Mad for Beauty
“Solitude is impractical and yet society is fatal” (Ralph Waldo Emerson) Emerson’s saying is all that embodies A Streetcar Named Desire. Williams’s Blanche is that tragic heroin hurt by the depths of society. Her tragic flaw is her pursuit of society and her madness for beauty. The Young Man’s presence in Scene 5 of Williams’s A Streetcar Named Desire is essential as it illustrates Blanche’s fear of vanishing beauty and old age. Elia Kazan’s film version of A Streetcar Named Desire correspondingly to Williams’s play uses the Young Man to foreshadow Blanche’s fatal flaw. Williams’s illustration of the young man reveals innocence and naivety which ultimately contrasts with Blanche’s character. However, Kazan’s adaptation of the Young Man is significantly different as he reveals him to be a willing participant, a character that is neither innocent nor naïve. The contrast suggested in Williams’s play is altered in Kazan’s adaptation as Kazan illustrates Blanche as an exploited victim.

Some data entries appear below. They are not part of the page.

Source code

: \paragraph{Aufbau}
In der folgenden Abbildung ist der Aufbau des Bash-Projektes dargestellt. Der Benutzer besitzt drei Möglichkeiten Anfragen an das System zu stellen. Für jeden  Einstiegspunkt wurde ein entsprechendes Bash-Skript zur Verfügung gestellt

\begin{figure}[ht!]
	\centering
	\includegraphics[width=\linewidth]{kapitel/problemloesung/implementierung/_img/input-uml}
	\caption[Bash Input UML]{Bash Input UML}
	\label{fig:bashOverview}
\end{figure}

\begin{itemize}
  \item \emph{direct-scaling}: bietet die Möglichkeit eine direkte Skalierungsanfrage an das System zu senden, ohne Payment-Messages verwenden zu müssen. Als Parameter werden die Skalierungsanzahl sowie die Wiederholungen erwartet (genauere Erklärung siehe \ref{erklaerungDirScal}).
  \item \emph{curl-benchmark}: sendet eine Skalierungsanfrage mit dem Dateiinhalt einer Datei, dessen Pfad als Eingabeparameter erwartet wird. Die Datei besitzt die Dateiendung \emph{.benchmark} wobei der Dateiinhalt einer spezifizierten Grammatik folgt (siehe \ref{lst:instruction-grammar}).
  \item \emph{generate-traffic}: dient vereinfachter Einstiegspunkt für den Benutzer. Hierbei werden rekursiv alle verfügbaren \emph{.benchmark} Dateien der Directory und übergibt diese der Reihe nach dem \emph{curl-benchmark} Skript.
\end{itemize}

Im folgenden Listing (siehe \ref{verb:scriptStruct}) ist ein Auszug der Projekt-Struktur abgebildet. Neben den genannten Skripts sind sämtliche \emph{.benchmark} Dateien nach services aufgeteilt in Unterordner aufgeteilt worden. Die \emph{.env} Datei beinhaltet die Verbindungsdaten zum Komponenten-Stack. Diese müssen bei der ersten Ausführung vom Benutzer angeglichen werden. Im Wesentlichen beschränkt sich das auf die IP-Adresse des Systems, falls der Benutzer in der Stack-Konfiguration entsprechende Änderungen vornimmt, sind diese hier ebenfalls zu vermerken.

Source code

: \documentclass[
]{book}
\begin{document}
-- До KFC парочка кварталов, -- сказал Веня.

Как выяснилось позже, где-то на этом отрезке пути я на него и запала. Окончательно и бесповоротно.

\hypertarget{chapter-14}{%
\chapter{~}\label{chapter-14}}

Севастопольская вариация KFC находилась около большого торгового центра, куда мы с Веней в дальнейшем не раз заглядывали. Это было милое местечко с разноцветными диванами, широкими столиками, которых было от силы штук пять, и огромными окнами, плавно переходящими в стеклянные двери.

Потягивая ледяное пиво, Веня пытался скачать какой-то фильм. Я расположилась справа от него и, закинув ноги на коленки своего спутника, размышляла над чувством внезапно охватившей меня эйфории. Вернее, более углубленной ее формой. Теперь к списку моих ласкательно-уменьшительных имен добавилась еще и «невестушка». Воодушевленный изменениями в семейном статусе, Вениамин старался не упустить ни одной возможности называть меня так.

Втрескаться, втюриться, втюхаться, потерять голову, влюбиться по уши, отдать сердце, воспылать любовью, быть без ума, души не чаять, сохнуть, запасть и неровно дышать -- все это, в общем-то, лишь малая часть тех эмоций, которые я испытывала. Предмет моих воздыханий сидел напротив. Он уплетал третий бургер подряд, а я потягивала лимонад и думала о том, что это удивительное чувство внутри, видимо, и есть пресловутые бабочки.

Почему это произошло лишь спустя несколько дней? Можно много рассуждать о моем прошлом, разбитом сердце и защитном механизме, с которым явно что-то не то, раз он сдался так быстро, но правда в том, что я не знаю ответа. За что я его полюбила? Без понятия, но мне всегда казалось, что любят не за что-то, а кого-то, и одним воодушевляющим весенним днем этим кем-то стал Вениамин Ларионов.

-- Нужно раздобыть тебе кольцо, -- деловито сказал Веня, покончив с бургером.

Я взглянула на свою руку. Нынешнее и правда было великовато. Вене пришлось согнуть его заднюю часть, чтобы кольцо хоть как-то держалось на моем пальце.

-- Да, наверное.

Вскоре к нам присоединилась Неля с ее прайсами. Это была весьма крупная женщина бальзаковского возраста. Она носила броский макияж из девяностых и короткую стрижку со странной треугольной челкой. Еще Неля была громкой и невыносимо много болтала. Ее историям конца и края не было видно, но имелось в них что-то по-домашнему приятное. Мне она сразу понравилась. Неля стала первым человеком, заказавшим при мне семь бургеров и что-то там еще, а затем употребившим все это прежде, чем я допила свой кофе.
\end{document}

Tennessee Williams’s Blanche is the epitome of the bygone era of a southern belle; she embodies the classical social inequalities. As her social and cultural stances deeply diminish she develops a fear of fleeting beauty and old age. Williams conveys this idea of vanity, fear of death and old age throughout the play. In scene 5 the use of the Young man is in essence part of Williams’s exposition, he uses the Young Man to foreshadow Blanche’s fatal flaw and expose the importance of age in A Streetcar Named Desire. Elia Kazan’s adaptation of Williams’s play reflects this quintessential theme as he adopts Williams’s dialogue in Scene 5 accurately. Kazan’s film adaptation of Scene 5 is more or less true to Williams’s play as he encompasses the main themes evoked that of beauty, vanity and old age through the precise dialogue and the sequence of events. Nevertheless the similarities found in the adaptation of A Streetcar Named Desire remain superficial, Kazan’s interpretation of Williams’s stage directions in regard to the Young man are poles apart. Although the original and its film adaptation aim to foreshadow Blanche’s denouement and portray the fear of vanishing beauty they are significantly different.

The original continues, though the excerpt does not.